Her skillful hands are now withered and bent, distorted strangely. Her eyesight and dexterity not what it used to be, causes more of a roadmap on the cloth than the fine lines of an architect’s drawing. She wants to, but she can’t and it makes her sad.
I watched grandma at the craft table in the nursing home where she went after I could no longer manage her pain. The ladies chattered like chirping birds at a feeder as their busy skillful hands stuffed, sewed, trimmed and organized squares, circles and stars in cascading quilts all over the table. But grandma, her blue eyes tinged with tears, just watched and occasionally glanced down at her hands that once had been so deft, so skillful at creating.
Gently I wheeled grandma from this scene, thinking bingo might be better, at least there she could hold the pieces hear the caller and see the big bright numbers, but as we neared she said, “No I just want to go back to the room.”
So I wheeled her to the elevator with my two toddlers in tow fighting over which would hit the buttons. Grandma sat staring at her hands. Her hands once were her trade, her craft as she had a salon in her basement and weekly did ladies hair. They would drive for miles to have Gertrude tend to their tresses. Now, her hands lay lifeless in her lap. She caught my glance and said, “I used to do things with these hands. Make beautiful things.”
I remembered the hand crafted Christmas ornaments my husband hung on the tree at our first Christmas and the party favors Grandma would make for birthdays and holidays. I had the quilt she finished for my son and the one she started for my daughter.
We headed back to her tiny room furnished with what belongings she had left that would fit. The children turned on the TV while grandma looked at her hands. My daughter sat in front of grandma and watched a purple dinosaur make crafts with the kids and sing about loving one another.
My daughter Hannah’s hair was never neat. She was a tomboy who wore cowboy boots and holey jeans.
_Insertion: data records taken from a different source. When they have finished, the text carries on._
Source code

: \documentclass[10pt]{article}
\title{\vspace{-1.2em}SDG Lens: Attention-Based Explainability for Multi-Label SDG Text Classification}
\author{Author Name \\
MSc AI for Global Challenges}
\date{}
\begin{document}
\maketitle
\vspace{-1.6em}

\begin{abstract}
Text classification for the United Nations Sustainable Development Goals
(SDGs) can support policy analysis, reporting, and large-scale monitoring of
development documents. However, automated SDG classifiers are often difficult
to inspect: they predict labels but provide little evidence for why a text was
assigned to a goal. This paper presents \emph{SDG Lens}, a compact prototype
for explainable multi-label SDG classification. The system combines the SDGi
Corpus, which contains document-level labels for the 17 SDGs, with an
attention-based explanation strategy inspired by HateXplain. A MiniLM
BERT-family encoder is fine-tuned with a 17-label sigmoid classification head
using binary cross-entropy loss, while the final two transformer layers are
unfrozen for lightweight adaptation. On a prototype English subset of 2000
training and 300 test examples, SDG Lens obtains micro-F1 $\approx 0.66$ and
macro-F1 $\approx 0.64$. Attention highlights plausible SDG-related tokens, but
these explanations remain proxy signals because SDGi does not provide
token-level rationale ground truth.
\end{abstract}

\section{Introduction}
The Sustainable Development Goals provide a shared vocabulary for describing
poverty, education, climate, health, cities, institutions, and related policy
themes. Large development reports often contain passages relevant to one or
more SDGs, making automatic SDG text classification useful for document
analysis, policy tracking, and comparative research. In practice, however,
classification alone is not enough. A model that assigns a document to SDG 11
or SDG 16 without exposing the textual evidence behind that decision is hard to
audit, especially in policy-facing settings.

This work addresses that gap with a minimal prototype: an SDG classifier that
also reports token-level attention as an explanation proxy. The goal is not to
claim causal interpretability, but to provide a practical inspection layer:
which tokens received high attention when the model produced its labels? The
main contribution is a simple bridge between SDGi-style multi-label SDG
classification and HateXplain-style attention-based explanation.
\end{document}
Occasionally she would don on a tutu over that and set off with her dad to Lowe’s drawing smiles, smirks and snickers. On this day, we had left without the tutu and without brushing her hair because the nurses called to say that Gertrude wouldn’t eat. We dashed out of the house leaving breakfast on the table and hygiene in hindsight.
At first grandma looked at Hannah’s hair with a scowl but then I saw a tender smile replace the frown. I watched as those gnarled hands gently began to part and unknot Hannah’s hair without causing her to flinch. Life came to her hands as she skillfully separated the hair into sections and began working her way through the tussled bed head. Hannah never moved. By the time the television show was over, Hannah’s messy tresses looked like newly spun gold.
Grandma’s face was not so sad anymore and her hands did not seem as gnarled and lifeless. She continued to stroke Hannah’s hair as if admiring her handiwork. As she patted and smoothed Hannah’s hair when we gave her a goodbye hug, her hands seemed youthful and full of love. I took her hand and held it in mine and thanked her for making Hannah’s hair shine. I looked into her blue eyes and saw a twinkle where the tears had been. She smiled looking at my hair; she tugged it with her fingers and said, “When you come back, you’re next missy.”
Weeks later, as I looked at her lying peacefully in what would be her permanent bed, I looked at grandma’s hands folded on the bible and thought of all the things she’d done and made with those hands. Through my tears I smiled remembering that afternoon, weeks earlier when her hands were full of love, the afternoon when they spun gold.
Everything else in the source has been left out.